Development of an Adaptive Workload Management System using Queueing Network-Model Human Processor (QN-MHP)

The chance of vehicle collisions significantly increases when drivers are overloaded with information from in-vehicle systems. Developing adaptive workload management systems (AWMS) to dynamically control the rate of messages from these in-vehicle systems is one of the solutions to this problem. However, existing AWMSs do not use a model of driver cognitive system to estimate workload and only suppress or redirect in-vehicle system messages, without changing their rate based on driver workload. In this work, we propose a prototype of a new adaptive workload management system (QN-MHP AWMS) and it includes: a queueing network model of driver workload (Wu & Liu, In Press) that estimates driver workload in different driving situations, and a message controller that determines the optimal delay times between messages and dynamically controls the rate of messages presented to drivers.
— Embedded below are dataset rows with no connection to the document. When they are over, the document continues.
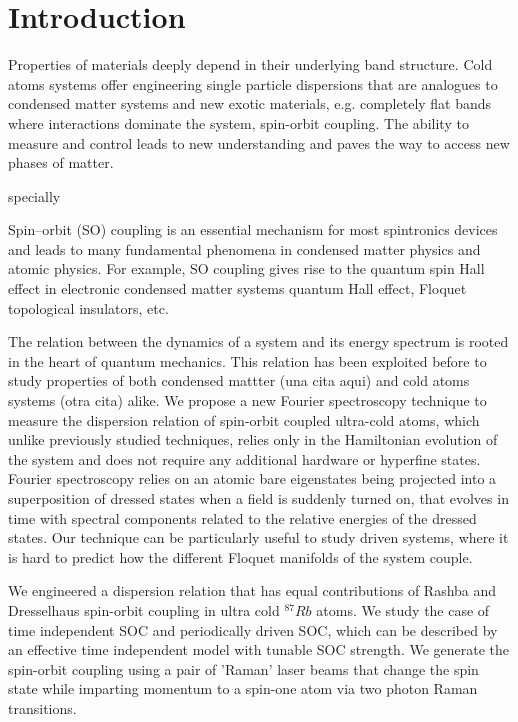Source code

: \section{Introduction}

Properties of materials deeply depend in their underlying band structure. Cold atoms systems offer engineering single particle dispersions that are analogues to condensed matter systems and new exotic materials, e.g. completely flat bands where interactions dominate the system, spin-orbit coupling. The ability to measure and control leads to new understanding and paves the way to access new phases of matter. 

specially 


Spin–orbit (SO) coupling is an essential mechanism for most
spintronics devices and leads to many fundamental phenomena
in condensed matter physics and atomic physics. For example,
SO coupling gives rise to the quantum spin Hall effect in
electronic condensed matter systems
quantum Hall effect, Floquet topological insulators, etc. 


The relation between the dynamics of a system and its energy spectrum is rooted in the heart of quantum mechanics.  This relation has been exploited before to study properties of both condensed mattter (una cita aqui) and cold atoms systems (otra cita) alike. We propose a new Fourier spectroscopy technique to measure the dispersion relation of spin-orbit coupled ultra-cold atoms, which unlike previously studied techniques, relies only in the Hamiltonian evolution of the system and does not require any additional hardware or hyperfine states. Fourier spectroscopy relies on an atomic bare eigenstates being projected into a superposition of dressed states when a field is suddenly turned on, that evolves in time with spectral components related to the relative energies of the dressed states. Our technique can be particularly useful to study driven systems, where it is hard to predict how the different Floquet manifolds of the system couple. 

We engineered a dispersion relation that has equal contributions of Rashba and Dresselhaus spin-orbit coupling in ultra cold $^{87}Rb$ atoms. We study the case of time independent SOC and periodically driven SOC, which can be described by an effective time independent model with tunable SOC strength. We generate the spin-orbit coupling using a pair of 'Raman' laser beams that change the spin state while imparting momentum to a spin-one atom via two photon Raman transitions.  


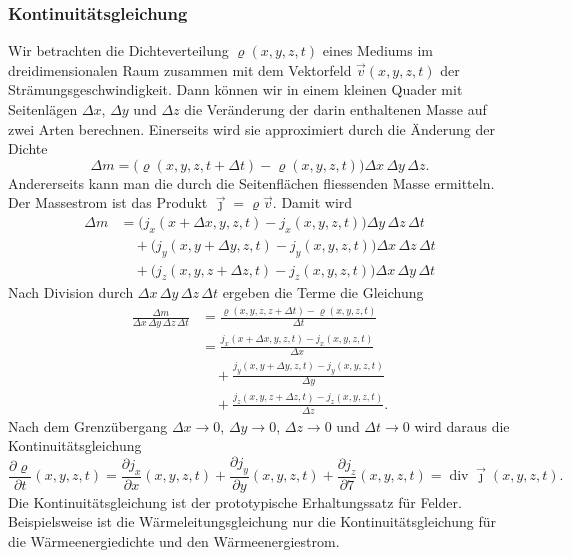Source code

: \subsubsection{Kontinuitätsgleichung}
Wir betrachten die Dichteverteilung $\varrho(x,y,z,t)$ eines Mediums
im dreidimensionalen Raum zusammen mit dem Vektorfeld $\vec{v}(x,y,z,t)$
der Strämungsgeschwindigkeit.
Dann können wir in einem kleinen Quader mit Seitenlägen
$\Delta x$,
$\Delta y$
und
$\Delta z$
die Veränderung der darin enthaltenen Masse auf zwei Arten berechnen.
Einerseits wird sie approximiert durch die Änderung der Dichte
\[
\Delta m
=
\bigl(\varrho(x,y,z,t+\Delta t)-\varrho(x,y,z,t)\bigr)
\Delta x
\,
\Delta y
\,
\Delta z.
\]
Andererseits kann man die durch die Seitenflächen fliessenden Masse
ermitteln.
Der Massestrom ist das Produkt $\vec{\jmath}=\varrho\vec{v}$.
Damit wird
\begin{align*}
\Delta m
&=
\bigl(
j_x(x+\Delta x,y,z,t)
-
j_x(x,y,z,t)
\bigr)
\Delta y\,\Delta z \, \Delta t
\\
&\quad
+
\bigl(
j_y(x,y+\Delta y,z,t)
-
j_y(x,y,z,t)
\bigr)
\Delta x\,\Delta z \, \Delta t
\\
&\quad
+
\bigl(
j_z(x,y,z+\Delta z,t)
-
j_z(x,y,z,t)
\bigr)
\Delta x\,\Delta y \, \Delta t
\end{align*}
Nach Division durch $\Delta x\, \Delta y\, \Delta z\,\Delta t$ ergeben
die Terme die Gleichung
\begin{align*}
\frac{\Delta m}{\Delta x\,\Delta y\,\Delta z\,\Delta t}
&=
\frac{\varrho(x,y,z,z+\Delta t)-\varrho(x,y,z,t)}{\Delta t}
\\
&=
\frac{
j_x(x+\Delta x,y,z,t)
-
j_x(x,y,z,t)
}{
\Delta x
}
\\
&\quad
+
\frac{
j_y(x,y+\Delta y,z,t)
-
j_y(x,y,z,t)
}{
\Delta y
}
\\
&\quad
+
\frac{
j_z(x,y,z+\Delta z,t)
-
j_z(x,y,z,t)
}{
\Delta z
}.
\end{align*}
Nach dem Grenzübergang
$\Delta x\to 0$,
$\Delta y\to 0$,
$\Delta z\to 0$
und
$\Delta t\to 0$
wird daraus die Kontinuitätsgleichung
%
\begin{equation}
\frac{\partial \varrho}{\partial t}(x,y,z,t)
=
\frac{\partial j_x}{\partial x}(x,y,z,t)
+
\frac{\partial j_y}{\partial y}(x,y,z,t)
+
\frac{\partial j_z}{\partial 7}(x,y,z,t)
=
\operatorname{div}\vec{\jmath}(x,y,z,t).
\label{buch:symmetrien:felder:eqn:kontinuitaet}
\end{equation}
Die Kontinuitätsgleichung ist der prototypische Erhaltungssatz für
Felder.
Beispielsweise ist die Wärmeleitungsgleichung nur die Kontinuitätsgleichung
für die Wärmeenergiedichte und den Wärmeenergiestrom.
%
%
Given the task information of a secondary task, QN-MHP AWMS was able to adapt the rate of messages to driving conditions (speeds and curvatures) and driver characteristics (age). A corresponding experimental study was conducted to validate the potential effectiveness of this system in reducing driver workload and improving driver performance. Further developments of QN-MHP AWMS including its usage in in-vehicle systems design and possible implementation in vehicles are discussed.